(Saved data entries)

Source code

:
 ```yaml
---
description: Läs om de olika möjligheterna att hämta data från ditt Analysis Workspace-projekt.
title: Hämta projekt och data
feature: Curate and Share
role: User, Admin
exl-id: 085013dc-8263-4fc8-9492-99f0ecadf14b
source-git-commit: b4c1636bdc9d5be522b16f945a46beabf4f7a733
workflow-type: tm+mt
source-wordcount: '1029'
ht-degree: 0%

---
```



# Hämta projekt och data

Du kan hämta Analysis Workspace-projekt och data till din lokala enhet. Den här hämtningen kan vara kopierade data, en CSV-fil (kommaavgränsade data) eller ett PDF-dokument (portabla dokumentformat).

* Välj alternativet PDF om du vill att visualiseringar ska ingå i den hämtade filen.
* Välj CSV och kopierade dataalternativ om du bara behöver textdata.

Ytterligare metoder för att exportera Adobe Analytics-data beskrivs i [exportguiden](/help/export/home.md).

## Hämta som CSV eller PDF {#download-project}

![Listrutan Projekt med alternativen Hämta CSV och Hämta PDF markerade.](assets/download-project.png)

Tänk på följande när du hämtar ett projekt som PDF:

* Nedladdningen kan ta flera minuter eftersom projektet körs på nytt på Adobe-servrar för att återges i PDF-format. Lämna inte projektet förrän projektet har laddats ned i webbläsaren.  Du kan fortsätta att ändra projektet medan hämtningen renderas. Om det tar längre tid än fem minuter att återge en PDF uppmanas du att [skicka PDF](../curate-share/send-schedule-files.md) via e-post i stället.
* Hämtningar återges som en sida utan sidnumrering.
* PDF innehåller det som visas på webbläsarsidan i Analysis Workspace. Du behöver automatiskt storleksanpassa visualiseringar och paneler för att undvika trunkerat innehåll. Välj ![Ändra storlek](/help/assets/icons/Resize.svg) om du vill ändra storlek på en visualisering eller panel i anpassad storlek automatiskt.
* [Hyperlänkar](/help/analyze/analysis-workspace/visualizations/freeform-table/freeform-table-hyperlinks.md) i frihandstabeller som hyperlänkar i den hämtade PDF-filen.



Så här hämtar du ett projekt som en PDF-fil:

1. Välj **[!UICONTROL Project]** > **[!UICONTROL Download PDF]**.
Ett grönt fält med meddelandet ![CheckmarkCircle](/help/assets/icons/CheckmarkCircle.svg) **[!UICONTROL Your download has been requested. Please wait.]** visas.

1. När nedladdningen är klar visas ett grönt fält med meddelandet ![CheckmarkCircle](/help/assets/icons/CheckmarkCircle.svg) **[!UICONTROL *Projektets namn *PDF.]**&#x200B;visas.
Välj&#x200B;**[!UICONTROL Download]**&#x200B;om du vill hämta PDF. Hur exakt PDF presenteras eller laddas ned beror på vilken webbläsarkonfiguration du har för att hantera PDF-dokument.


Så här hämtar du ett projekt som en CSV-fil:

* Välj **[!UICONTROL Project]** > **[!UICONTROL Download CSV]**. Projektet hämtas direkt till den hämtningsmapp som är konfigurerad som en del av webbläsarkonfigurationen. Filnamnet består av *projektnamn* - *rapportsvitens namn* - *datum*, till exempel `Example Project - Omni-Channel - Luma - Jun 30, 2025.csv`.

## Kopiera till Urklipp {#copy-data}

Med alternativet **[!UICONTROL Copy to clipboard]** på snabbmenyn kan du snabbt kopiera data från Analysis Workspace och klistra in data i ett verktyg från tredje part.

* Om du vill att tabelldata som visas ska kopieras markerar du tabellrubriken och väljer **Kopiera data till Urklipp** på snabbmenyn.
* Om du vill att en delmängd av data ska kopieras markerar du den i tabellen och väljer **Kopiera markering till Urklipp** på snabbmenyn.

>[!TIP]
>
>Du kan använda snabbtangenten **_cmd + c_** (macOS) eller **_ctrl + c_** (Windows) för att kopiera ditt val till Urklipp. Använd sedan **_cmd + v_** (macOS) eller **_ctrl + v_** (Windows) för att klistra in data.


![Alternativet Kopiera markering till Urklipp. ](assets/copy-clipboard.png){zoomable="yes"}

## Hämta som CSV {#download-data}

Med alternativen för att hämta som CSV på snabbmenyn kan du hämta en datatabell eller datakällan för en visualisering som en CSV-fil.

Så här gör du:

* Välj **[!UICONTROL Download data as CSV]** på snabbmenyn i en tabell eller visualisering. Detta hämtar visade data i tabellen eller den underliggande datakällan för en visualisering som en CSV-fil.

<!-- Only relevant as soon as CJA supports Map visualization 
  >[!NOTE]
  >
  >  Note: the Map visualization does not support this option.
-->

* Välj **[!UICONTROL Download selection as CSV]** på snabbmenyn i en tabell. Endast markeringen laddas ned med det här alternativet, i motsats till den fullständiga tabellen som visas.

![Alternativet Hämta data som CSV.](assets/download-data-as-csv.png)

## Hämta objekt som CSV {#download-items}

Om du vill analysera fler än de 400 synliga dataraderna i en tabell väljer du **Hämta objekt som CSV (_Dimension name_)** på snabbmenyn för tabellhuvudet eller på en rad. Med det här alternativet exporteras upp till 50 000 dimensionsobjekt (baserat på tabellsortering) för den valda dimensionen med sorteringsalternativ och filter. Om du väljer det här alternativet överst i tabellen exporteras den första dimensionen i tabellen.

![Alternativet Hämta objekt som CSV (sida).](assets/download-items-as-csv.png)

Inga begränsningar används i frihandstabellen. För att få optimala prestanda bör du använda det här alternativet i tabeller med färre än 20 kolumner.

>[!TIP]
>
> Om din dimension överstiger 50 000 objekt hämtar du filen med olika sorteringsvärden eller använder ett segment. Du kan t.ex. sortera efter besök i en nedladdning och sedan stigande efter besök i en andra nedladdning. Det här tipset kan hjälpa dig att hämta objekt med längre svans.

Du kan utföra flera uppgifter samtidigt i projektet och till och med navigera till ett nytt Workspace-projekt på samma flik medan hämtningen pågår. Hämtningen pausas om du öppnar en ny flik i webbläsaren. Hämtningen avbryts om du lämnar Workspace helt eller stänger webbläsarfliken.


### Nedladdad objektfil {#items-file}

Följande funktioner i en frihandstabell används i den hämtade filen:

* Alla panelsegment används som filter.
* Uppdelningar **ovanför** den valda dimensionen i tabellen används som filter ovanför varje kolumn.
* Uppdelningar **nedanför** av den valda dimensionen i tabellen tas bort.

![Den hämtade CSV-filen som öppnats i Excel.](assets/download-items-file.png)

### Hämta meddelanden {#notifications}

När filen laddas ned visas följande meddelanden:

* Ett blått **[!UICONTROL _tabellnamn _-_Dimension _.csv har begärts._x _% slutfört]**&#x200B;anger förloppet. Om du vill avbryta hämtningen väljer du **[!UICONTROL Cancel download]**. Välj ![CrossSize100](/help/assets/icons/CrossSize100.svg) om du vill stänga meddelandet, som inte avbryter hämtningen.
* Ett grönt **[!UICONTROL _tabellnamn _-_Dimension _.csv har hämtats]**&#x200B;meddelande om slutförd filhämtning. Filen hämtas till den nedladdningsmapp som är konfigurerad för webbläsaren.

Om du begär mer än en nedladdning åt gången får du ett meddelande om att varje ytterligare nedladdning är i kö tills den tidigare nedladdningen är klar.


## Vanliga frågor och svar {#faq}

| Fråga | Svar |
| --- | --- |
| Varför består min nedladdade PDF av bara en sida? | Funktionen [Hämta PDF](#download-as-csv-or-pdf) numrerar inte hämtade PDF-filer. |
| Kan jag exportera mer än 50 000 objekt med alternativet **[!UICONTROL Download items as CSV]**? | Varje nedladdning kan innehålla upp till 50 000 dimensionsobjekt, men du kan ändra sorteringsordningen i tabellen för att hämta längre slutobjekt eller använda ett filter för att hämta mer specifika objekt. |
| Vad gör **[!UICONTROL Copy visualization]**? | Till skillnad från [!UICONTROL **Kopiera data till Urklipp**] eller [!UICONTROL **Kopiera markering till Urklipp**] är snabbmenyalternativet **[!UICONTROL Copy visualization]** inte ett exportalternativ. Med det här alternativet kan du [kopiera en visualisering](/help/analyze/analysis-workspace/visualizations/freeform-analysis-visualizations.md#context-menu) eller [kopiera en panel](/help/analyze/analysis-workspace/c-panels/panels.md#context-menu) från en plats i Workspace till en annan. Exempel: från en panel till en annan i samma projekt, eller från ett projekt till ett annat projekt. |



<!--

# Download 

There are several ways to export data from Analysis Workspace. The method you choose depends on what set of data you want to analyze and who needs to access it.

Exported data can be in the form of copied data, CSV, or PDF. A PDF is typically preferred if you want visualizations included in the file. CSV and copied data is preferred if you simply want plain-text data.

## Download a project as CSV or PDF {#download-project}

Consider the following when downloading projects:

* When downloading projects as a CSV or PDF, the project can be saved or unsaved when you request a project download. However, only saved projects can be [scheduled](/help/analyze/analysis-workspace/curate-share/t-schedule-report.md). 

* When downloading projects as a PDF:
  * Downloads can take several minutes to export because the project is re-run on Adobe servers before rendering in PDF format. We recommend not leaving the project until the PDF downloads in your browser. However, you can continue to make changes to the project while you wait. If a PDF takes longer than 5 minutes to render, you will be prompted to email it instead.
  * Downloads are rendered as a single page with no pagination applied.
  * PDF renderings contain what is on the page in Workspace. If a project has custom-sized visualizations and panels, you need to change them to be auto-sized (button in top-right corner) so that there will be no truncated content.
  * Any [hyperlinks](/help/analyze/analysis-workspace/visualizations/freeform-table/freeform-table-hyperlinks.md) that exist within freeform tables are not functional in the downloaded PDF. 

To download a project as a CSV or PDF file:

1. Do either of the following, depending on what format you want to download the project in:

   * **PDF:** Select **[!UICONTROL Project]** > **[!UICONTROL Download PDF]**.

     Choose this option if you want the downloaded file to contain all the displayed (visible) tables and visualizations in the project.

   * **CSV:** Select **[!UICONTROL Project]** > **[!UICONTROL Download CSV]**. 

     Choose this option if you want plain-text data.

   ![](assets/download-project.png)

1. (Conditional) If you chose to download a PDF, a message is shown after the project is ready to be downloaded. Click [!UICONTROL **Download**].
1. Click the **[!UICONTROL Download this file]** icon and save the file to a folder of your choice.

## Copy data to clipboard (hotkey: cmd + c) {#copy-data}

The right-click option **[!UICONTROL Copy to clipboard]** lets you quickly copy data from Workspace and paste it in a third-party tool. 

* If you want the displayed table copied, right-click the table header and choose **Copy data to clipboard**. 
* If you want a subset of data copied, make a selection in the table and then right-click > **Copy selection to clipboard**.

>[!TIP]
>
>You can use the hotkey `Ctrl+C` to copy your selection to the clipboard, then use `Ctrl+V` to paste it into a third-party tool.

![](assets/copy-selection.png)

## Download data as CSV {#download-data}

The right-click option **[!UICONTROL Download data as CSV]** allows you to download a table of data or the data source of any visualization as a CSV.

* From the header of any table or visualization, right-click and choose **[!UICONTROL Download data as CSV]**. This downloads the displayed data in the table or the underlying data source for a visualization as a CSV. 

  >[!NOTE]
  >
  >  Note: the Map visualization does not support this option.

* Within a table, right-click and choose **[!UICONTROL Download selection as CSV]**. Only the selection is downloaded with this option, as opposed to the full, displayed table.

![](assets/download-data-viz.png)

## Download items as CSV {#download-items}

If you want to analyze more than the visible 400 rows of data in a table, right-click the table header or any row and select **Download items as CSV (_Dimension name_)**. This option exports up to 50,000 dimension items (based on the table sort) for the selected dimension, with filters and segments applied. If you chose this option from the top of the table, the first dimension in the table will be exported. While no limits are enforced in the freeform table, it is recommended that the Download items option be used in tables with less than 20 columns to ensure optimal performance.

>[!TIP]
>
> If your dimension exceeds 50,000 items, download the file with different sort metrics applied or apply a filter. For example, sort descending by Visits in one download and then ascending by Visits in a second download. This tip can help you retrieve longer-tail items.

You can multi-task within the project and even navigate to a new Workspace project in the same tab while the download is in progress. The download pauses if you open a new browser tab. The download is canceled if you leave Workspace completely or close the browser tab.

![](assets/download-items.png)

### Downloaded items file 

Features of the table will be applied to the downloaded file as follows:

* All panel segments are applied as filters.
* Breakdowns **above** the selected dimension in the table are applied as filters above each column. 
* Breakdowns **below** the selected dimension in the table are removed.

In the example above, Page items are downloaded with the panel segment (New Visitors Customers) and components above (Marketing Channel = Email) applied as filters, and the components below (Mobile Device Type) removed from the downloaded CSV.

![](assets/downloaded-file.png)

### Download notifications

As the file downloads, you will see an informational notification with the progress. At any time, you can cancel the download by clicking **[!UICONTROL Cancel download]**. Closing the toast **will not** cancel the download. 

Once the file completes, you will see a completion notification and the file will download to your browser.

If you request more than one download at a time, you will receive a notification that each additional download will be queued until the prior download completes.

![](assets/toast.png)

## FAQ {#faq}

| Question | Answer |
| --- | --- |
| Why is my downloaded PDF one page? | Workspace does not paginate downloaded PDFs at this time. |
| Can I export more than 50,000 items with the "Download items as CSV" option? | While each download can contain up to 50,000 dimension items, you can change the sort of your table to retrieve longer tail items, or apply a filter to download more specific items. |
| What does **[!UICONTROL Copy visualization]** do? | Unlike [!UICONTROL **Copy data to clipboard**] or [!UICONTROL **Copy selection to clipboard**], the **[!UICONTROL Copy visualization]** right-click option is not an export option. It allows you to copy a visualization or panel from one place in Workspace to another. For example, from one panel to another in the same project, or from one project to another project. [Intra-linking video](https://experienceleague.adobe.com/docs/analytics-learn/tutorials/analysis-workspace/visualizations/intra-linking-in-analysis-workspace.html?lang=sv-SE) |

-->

**EXERCISE DETAILS:** A word-for-word copy of the lines above from the one with "### Downloaded items file" through the one with "table are removed.", inclusive, is the only output wanted.

**REPLY TO THE TASK:**
### Downloaded items file 

Features of the table will be applied to the downloaded file as follows:

* All panel segments are applied as filters.
* Breakdowns **above** the selected dimension in the table are applied as filters above each column. 
* Breakdowns **below** the selected dimension in the table are removed.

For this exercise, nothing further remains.